JLR proudly proclaimed the new Defender to be ‘the most capable and durable Land Rover ever made’ and the global market reacted in gushingly positive terms. New Defender also has more electrickery on-board than any Land Rover that has gone before, and the press release suggested that ‘the data connection replaces the traditional toolkit’, which was perhaps down to one of the company’s software engineers getting a bit too carried away with it all.
Many hardcore Land Rover enthusiasts saw all this as deeply unattractive and a long way from the utilitarian values of the earlier models, and there were large numbers of harsh and strident voices insisting that to call the new vehicle a Defender was a travesty.

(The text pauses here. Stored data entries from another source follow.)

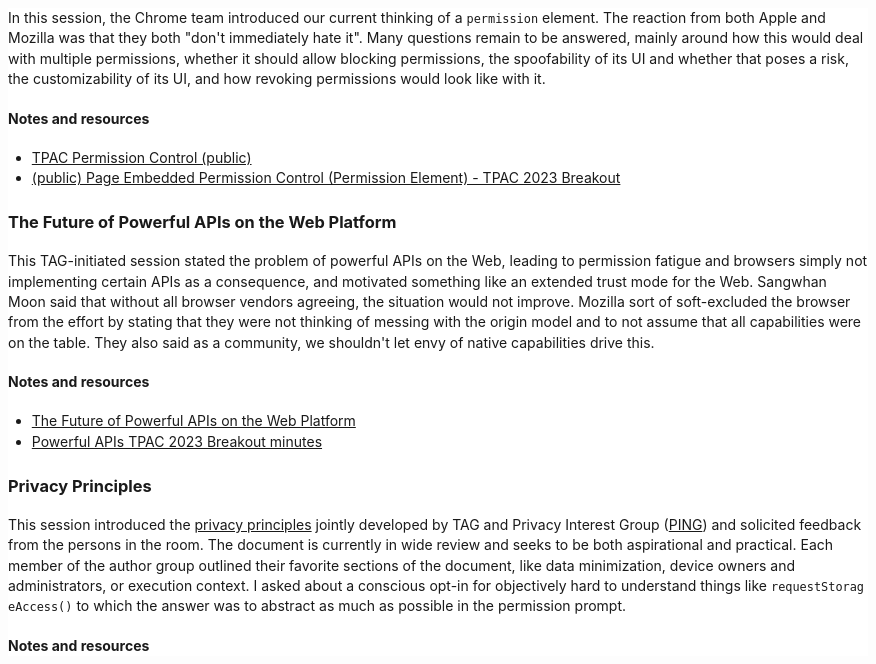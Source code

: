 In this session, the Chrome team introduced our current thinking of a
`permission` element. The reaction from both Apple and Mozilla was that they
both "don't immediately hate it". Many questions remain to be answered, mainly
around how this would deal with multiple permissions, whether it should allow
blocking permissions, the spoofability of its UI and whether that poses a risk,
the customizability of its UI, and how revoking permissions would look like with
it.

#### Notes and resources

-  [TPAC Permission Control
    (public)](https://docs.google.com/presentation/d/1fzMEeyWbdpBS7HN9WumIOSbqB3pl-MG2DTo_5-lvgus/edit#slide=id.g27df7eff9c5_0_226)
-  [(public) Page Embedded Permission Control (Permission Element)  - TPAC
    2023
    Breakout](https://docs.google.com/document/d/1pJFCADgasiqojESz2VePkVwaDdlfDqpN5JSqo4T4mMs/edit#heading=h.ocs3ne1w3v4g)

### The Future of Powerful APIs on the Web Platform

This TAG-initiated session stated the problem of powerful APIs on the Web,
leading to permission fatigue and browsers simply not implementing certain APIs
as a consequence, and motivated something like an extended trust mode for the
Web. Sangwhan Moon said that without all browser vendors agreeing, the situation would not
improve. Mozilla sort of soft-excluded the browser from the effort by stating
that they were not thinking of messing with the origin model and to not assume
that all capabilities were on the table. They also said as a community, we
shouldn't let envy of native capabilities drive this.

#### Notes and resources

-  [The Future of Powerful APIs on the Web
    Platform](https://docs.google.com/presentation/d/1-1Q-2206wTjWadU0NtXozEWyGZbnaz1ABHCWL_MCNaM/edit#slide=id.p)
-  [Powerful APIs TPAC 2023 Breakout
    minutes](https://docs.google.com/document/d/1vRO6xher_AiHDOkQIClgz4wCI8tEAJdHifLU-M2epOI/edit#heading=h.xxa48zxk3cpj)

### Privacy Principles

This session introduced the [privacy
principles](https://www.w3.org/TR/privacy-principles/) jointly developed by TAG
and Privacy Interest Group ([PING](https://www.w3.org/Privacy/IG/)) and
solicited feedback from the persons in the room. The document is currently in
wide review and seeks to be both aspirational and practical. Each member of the
author group outlined their favorite sections of the document, like data
minimization, device owners and administrators, or execution context. I asked
about a conscious opt-in for objectively hard to understand things like
`requestStorageAccess()` to which the answer was to abstract as much as possible
in the permission prompt.

#### Notes and resources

Unfortunately, there were never enough of these supporters of the old Defender willing to buy it, which is one of the reasons why production came to an end.

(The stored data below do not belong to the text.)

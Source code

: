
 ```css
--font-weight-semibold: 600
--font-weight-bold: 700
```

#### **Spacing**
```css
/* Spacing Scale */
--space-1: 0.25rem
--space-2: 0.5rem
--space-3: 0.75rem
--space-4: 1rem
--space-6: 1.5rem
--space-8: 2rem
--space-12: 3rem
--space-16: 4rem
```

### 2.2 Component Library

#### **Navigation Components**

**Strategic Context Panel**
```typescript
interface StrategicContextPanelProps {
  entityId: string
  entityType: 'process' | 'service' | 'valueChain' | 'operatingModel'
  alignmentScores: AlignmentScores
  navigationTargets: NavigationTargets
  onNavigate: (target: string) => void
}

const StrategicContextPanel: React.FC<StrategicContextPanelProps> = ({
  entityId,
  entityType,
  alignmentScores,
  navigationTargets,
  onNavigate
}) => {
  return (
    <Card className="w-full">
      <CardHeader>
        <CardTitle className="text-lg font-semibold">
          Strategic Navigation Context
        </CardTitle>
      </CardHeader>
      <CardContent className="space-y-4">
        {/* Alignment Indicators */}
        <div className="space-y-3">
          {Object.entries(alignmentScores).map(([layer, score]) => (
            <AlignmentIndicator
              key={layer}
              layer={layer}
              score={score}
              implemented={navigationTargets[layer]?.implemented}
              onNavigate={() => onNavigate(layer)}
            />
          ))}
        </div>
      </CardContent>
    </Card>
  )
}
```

Inevitably, things have now calmed down a bit and I reckon most people see the new Defender as an attractive and desirable vehicle well deserving of the Land Rover name. The order books are full, the waiting list is long, and there are plenty of people out there who want one, although very few will be buying one because they are planning an expedition to a far-flung corner of the world. Most are buying them for the same reason they buy any large SUV: lifestyle statement; nice thing to be seen in; inspires a sense of safety and security; tells everyone that you’re an adventurer at heart, even if only in your dreams!
But the real question we at LRM want to ask is this: would you drive a new Defender across the Sahara if your life depended on it? Or, for that matter, would you enter it in the Camel Trophy?